== Segment start ==

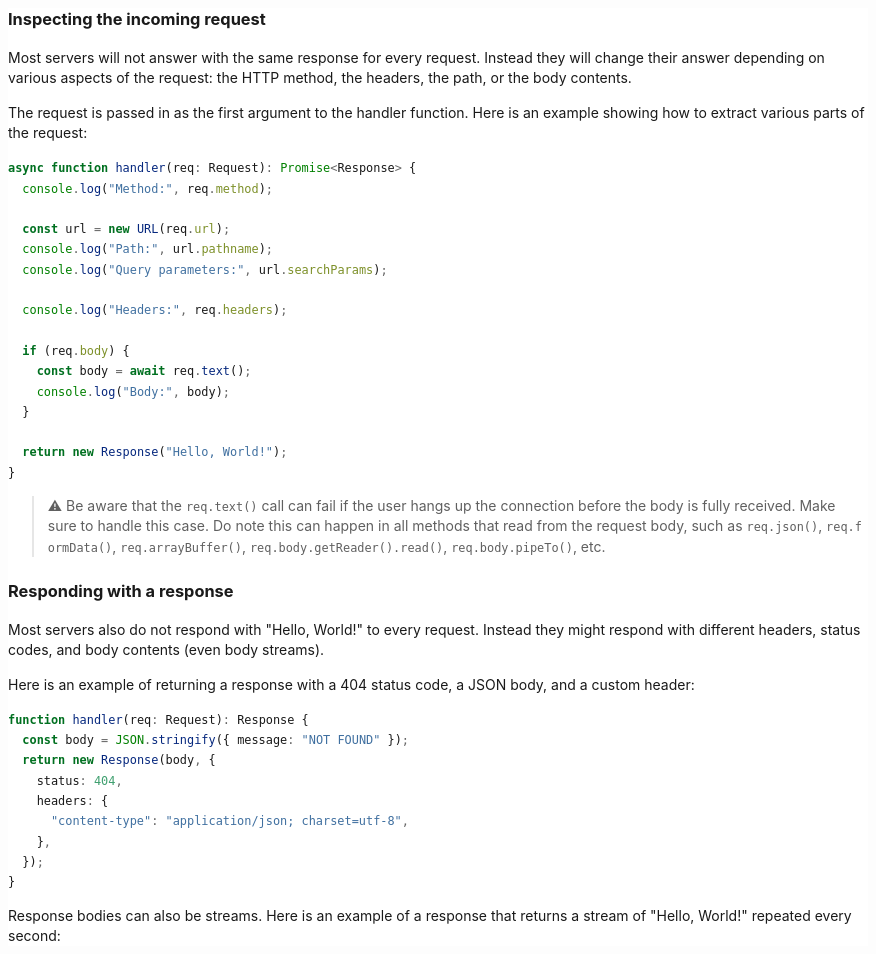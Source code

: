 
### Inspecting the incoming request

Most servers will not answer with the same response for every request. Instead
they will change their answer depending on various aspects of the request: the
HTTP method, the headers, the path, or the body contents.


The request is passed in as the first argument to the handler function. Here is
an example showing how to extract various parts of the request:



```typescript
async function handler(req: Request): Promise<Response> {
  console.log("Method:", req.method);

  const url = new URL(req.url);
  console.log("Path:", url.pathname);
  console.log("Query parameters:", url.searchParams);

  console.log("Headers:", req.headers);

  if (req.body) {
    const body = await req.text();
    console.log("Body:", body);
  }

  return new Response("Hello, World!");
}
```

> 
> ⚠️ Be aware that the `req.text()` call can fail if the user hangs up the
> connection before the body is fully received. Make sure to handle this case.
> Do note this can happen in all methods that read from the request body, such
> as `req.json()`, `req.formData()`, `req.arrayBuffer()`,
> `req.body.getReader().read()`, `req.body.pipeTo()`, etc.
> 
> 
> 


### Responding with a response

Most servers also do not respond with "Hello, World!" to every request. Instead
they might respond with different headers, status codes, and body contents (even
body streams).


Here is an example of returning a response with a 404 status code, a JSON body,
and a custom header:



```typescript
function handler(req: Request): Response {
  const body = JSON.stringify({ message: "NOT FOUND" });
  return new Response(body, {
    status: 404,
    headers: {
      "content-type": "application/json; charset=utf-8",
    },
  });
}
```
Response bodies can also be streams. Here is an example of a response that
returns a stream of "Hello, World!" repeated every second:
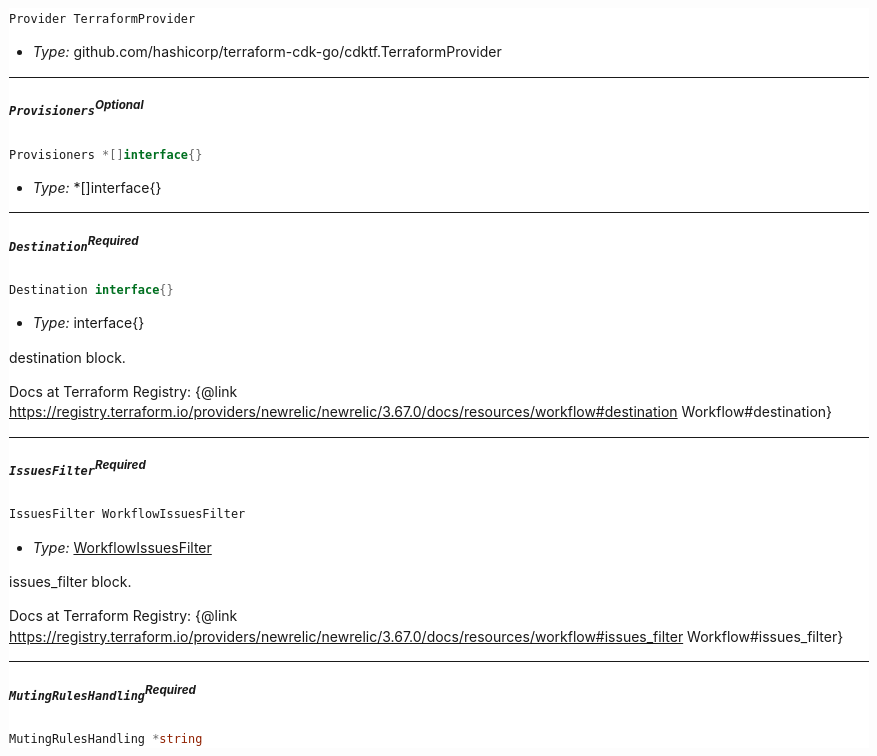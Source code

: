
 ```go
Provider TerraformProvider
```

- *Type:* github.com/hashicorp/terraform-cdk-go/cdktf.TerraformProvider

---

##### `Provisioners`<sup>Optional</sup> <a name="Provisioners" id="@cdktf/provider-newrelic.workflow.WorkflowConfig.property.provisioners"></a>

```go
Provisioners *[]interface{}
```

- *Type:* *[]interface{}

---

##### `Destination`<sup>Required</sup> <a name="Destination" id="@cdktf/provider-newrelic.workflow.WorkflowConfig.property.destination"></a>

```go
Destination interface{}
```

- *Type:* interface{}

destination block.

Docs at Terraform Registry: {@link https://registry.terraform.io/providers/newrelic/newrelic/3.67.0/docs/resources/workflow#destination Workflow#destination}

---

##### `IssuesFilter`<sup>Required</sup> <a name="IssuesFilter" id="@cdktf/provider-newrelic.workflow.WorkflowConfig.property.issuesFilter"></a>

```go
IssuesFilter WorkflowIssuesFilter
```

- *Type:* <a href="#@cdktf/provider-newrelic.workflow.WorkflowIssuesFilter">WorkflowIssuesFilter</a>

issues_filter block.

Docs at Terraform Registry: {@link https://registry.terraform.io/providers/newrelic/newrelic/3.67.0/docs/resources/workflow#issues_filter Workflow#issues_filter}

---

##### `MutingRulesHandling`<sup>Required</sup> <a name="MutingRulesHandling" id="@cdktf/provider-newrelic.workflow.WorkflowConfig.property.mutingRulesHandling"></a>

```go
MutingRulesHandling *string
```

== Segment end ==

Task instructions — Show the lines from the data above that contain the string "interface".

Answer to this problem —
Provisioners *[]interface{}
- *Type:* *[]interface{}
Destination interface{}
- *Type:* interface{}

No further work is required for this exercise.